Go through the entries below and tally the lines containing the string "circ"; report only the tally.

## Data in this exercise
════════

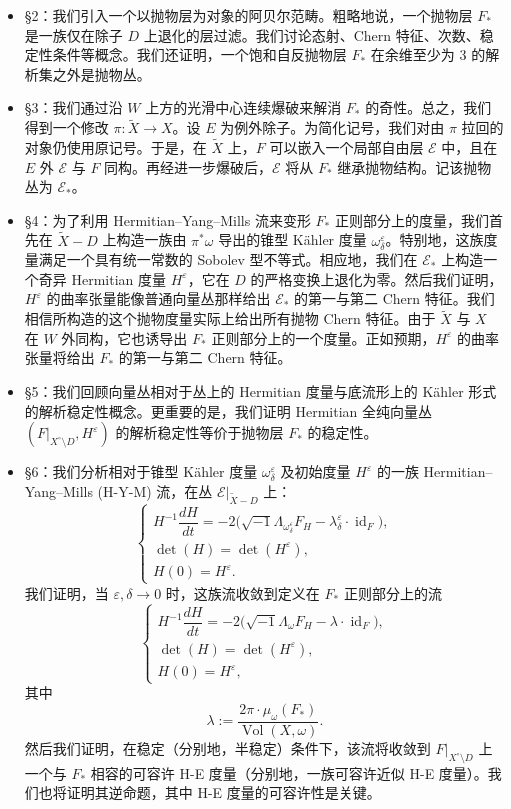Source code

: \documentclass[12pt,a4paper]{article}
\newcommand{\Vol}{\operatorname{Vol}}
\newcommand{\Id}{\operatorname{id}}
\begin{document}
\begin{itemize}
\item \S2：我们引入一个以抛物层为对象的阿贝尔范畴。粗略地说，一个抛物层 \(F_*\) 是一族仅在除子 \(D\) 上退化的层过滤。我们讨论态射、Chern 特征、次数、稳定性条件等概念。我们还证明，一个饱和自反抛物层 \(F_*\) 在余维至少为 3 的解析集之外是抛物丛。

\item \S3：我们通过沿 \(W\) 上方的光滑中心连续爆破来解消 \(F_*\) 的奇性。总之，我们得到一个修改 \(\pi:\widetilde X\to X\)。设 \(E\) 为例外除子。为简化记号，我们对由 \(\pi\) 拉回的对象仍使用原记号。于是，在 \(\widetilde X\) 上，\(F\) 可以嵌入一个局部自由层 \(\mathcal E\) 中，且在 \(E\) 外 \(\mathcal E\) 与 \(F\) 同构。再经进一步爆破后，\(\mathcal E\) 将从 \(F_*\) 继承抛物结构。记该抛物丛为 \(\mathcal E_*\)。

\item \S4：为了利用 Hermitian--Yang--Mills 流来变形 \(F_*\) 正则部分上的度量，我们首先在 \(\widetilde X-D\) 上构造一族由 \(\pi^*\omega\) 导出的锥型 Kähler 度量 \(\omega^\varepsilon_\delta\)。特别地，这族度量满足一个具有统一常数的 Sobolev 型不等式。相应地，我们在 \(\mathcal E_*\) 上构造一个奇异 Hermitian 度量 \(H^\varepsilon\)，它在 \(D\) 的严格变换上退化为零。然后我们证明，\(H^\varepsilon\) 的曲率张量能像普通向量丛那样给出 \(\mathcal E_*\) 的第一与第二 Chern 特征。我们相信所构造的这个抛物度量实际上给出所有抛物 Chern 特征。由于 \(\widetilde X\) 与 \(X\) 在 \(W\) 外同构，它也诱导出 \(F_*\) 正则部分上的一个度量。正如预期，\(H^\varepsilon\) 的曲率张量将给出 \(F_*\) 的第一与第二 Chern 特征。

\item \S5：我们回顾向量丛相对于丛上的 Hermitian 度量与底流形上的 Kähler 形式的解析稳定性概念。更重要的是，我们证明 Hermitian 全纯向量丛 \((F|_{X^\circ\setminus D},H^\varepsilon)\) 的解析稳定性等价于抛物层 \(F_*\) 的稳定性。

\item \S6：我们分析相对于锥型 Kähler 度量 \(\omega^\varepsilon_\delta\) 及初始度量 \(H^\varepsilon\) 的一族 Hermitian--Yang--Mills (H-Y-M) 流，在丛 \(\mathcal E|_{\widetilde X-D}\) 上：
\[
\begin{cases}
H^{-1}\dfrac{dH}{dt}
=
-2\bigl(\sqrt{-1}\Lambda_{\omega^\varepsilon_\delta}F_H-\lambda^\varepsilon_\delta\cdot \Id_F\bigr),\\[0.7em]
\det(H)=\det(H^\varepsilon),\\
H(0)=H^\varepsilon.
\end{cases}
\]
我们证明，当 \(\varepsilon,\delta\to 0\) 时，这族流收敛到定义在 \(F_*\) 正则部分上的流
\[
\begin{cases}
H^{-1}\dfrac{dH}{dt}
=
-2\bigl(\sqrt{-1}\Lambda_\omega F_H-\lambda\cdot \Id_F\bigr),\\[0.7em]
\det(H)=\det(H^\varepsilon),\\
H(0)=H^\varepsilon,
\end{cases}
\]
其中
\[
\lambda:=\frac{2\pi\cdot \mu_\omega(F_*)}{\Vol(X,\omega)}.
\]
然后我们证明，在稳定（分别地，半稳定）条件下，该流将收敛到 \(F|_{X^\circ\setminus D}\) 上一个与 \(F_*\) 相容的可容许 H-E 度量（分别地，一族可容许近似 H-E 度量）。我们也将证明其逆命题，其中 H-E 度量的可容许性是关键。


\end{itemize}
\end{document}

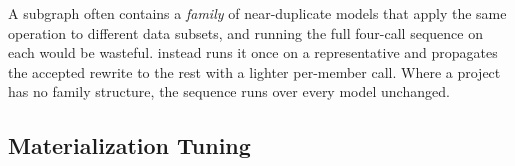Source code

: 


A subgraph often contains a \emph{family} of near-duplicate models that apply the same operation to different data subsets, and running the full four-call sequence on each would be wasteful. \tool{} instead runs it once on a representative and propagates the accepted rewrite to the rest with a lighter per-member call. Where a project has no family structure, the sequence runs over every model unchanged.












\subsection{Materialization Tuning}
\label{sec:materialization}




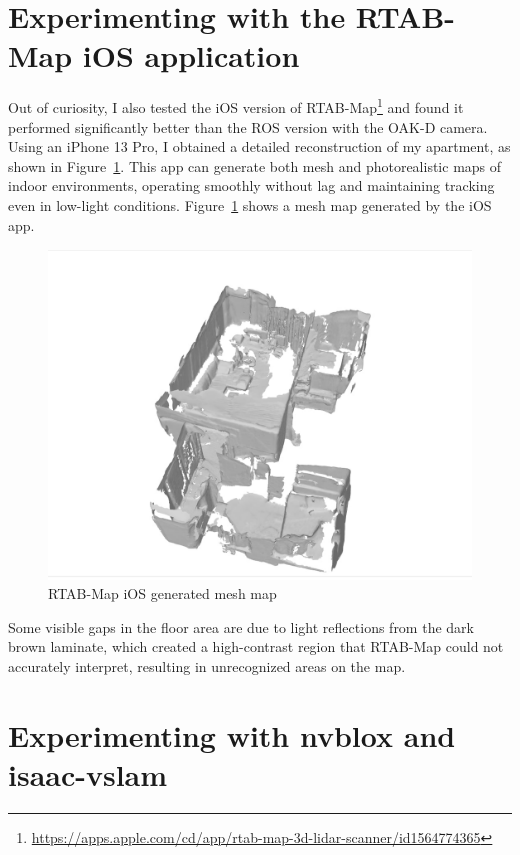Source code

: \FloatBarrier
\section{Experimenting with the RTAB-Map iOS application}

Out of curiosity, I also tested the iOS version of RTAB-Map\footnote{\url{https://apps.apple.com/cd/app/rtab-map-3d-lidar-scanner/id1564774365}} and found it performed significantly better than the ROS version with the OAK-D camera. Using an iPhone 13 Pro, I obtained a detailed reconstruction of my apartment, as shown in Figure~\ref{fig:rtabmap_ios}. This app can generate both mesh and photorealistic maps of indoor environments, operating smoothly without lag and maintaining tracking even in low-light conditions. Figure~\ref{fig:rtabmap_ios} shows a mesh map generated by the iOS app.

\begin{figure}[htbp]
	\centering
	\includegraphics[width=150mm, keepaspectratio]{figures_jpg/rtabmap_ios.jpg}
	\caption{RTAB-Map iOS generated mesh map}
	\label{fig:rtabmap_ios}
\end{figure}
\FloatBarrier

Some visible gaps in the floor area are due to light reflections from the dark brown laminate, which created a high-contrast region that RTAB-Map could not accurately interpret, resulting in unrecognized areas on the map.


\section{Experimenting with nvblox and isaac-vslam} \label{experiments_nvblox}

════════

## Solution to this exercise
2